→ **ACTIVITY**:
The entries below need to be transcribed verbatim.

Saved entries

····················

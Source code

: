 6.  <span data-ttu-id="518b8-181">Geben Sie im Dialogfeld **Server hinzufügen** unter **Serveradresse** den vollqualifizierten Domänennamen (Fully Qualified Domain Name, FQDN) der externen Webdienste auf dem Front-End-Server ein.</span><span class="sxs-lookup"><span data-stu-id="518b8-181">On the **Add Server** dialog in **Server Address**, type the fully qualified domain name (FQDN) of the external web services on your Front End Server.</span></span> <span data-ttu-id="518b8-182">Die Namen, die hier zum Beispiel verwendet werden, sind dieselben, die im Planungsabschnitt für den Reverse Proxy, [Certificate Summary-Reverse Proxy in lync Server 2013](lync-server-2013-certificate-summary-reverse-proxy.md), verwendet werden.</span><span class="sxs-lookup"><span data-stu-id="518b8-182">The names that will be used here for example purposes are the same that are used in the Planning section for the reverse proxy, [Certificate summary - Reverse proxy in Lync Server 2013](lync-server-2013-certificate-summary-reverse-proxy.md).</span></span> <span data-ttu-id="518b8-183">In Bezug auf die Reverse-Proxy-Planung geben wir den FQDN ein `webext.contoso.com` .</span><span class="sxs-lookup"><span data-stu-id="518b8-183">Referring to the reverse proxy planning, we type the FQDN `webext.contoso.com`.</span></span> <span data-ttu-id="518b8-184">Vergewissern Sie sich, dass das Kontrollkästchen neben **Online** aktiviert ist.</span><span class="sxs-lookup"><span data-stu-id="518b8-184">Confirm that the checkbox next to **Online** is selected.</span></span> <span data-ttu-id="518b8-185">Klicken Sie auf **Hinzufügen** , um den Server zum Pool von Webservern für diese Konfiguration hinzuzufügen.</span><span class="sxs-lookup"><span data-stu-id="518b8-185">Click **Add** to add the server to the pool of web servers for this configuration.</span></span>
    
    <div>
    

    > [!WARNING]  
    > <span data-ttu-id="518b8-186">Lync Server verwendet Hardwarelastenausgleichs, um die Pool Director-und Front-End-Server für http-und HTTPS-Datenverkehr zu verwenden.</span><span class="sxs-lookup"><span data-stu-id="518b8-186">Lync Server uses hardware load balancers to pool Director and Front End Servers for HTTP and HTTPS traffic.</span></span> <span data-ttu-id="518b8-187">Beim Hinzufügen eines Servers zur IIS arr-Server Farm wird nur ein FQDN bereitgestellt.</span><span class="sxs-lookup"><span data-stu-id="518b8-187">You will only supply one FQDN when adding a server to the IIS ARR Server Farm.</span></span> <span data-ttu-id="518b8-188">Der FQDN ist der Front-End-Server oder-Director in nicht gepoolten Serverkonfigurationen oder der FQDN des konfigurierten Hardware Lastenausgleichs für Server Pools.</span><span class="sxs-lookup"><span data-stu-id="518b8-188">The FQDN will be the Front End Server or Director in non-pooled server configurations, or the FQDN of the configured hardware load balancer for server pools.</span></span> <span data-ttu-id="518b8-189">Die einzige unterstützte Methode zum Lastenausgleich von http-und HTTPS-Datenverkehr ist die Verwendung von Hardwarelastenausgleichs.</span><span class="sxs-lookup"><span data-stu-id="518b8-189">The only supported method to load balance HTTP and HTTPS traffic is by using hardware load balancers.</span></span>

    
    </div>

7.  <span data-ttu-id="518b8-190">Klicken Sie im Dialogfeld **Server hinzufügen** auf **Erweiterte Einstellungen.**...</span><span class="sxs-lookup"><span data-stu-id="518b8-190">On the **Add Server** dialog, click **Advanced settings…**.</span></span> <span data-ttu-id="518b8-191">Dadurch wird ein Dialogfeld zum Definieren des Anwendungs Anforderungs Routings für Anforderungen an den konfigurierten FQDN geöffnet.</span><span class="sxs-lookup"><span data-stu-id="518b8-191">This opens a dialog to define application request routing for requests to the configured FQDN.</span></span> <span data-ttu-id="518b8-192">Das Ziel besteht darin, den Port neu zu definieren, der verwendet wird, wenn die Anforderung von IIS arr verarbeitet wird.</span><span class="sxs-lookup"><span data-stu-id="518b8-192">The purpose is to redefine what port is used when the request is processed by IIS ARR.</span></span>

····················

→ **THE COMPLETED TASK**:
Source code

: 6.  <span data-ttu-id="518b8-181">Geben Sie im Dialogfeld **Server hinzufügen** unter **Serveradresse** den vollqualifizierten Domänennamen (Fully Qualified Domain Name, FQDN) der externen Webdienste auf dem Front-End-Server ein.</span><span class="sxs-lookup"><span data-stu-id="518b8-181">On the **Add Server** dialog in **Server Address**, type the fully qualified domain name (FQDN) of the external web services on your Front End Server.</span></span> <span data-ttu-id="518b8-182">Die Namen, die hier zum Beispiel verwendet werden, sind dieselben, die im Planungsabschnitt für den Reverse Proxy, [Certificate Summary-Reverse Proxy in lync Server 2013](lync-server-2013-certificate-summary-reverse-proxy.md), verwendet werden.</span><span class="sxs-lookup"><span data-stu-id="518b8-182">The names that will be used here for example purposes are the same that are used in the Planning section for the reverse proxy, [Certificate summary - Reverse proxy in Lync Server 2013](lync-server-2013-certificate-summary-reverse-proxy.md).</span></span> <span data-ttu-id="518b8-183">In Bezug auf die Reverse-Proxy-Planung geben wir den FQDN ein `webext.contoso.com` .</span><span class="sxs-lookup"><span data-stu-id="518b8-183">Referring to the reverse proxy planning, we type the FQDN `webext.contoso.com`.</span></span> <span data-ttu-id="518b8-184">Vergewissern Sie sich, dass das Kontrollkästchen neben **Online** aktiviert ist.</span><span class="sxs-lookup"><span data-stu-id="518b8-184">Confirm that the checkbox next to **Online** is selected.</span></span> <span data-ttu-id="518b8-185">Klicken Sie auf **Hinzufügen** , um den Server zum Pool von Webservern für diese Konfiguration hinzuzufügen.</span><span class="sxs-lookup"><span data-stu-id="518b8-185">Click **Add** to add the server to the pool of web servers for this configuration.</span></span>
    
    <div>
    

    > [!WARNING]  
    > <span data-ttu-id="518b8-186">Lync Server verwendet Hardwarelastenausgleichs, um die Pool Director-und Front-End-Server für http-und HTTPS-Datenverkehr zu verwenden.</span><span class="sxs-lookup"><span data-stu-id="518b8-186">Lync Server uses hardware load balancers to pool Director and Front End Servers for HTTP and HTTPS traffic.</span></span> <span data-ttu-id="518b8-187">Beim Hinzufügen eines Servers zur IIS arr-Server Farm wird nur ein FQDN bereitgestellt.</span><span class="sxs-lookup"><span data-stu-id="518b8-187">You will only supply one FQDN when adding a server to the IIS ARR Server Farm.</span></span> <span data-ttu-id="518b8-188">Der FQDN ist der Front-End-Server oder-Director in nicht gepoolten Serverkonfigurationen oder der FQDN des konfigurierten Hardware Lastenausgleichs für Server Pools.</span><span class="sxs-lookup"><span data-stu-id="518b8-188">The FQDN will be the Front End Server or Director in non-pooled server configurations, or the FQDN of the configured hardware load balancer for server pools.</span></span> <span data-ttu-id="518b8-189">Die einzige unterstützte Methode zum Lastenausgleich von http-und HTTPS-Datenverkehr ist die Verwendung von Hardwarelastenausgleichs.</span><span class="sxs-lookup"><span data-stu-id="518b8-189">The only supported method to load balance HTTP and HTTPS traffic is by using hardware load balancers.</span></span>

    
    </div>

7.  <span data-ttu-id="518b8-190">Klicken Sie im Dialogfeld **Server hinzufügen** auf **Erweiterte Einstellungen.**...</span><span class="sxs-lookup"><span data-stu-id="518b8-190">On the **Add Server** dialog, click **Advanced settings…**.</span></span> <span data-ttu-id="518b8-191">Dadurch wird ein Dialogfeld zum Definieren des Anwendungs Anforderungs Routings für Anforderungen an den konfigurierten FQDN geöffnet.</span><span class="sxs-lookup"><span data-stu-id="518b8-191">This opens a dialog to define application request routing for requests to the configured FQDN.</span></span> <span data-ttu-id="518b8-192">Das Ziel besteht darin, den Port neu zu definieren, der verwendet wird, wenn die Anforderung von IIS arr verarbeitet wird.</span><span class="sxs-lookup"><span data-stu-id="518b8-192">The purpose is to redefine what port is used when the request is processed by IIS ARR.</span></span>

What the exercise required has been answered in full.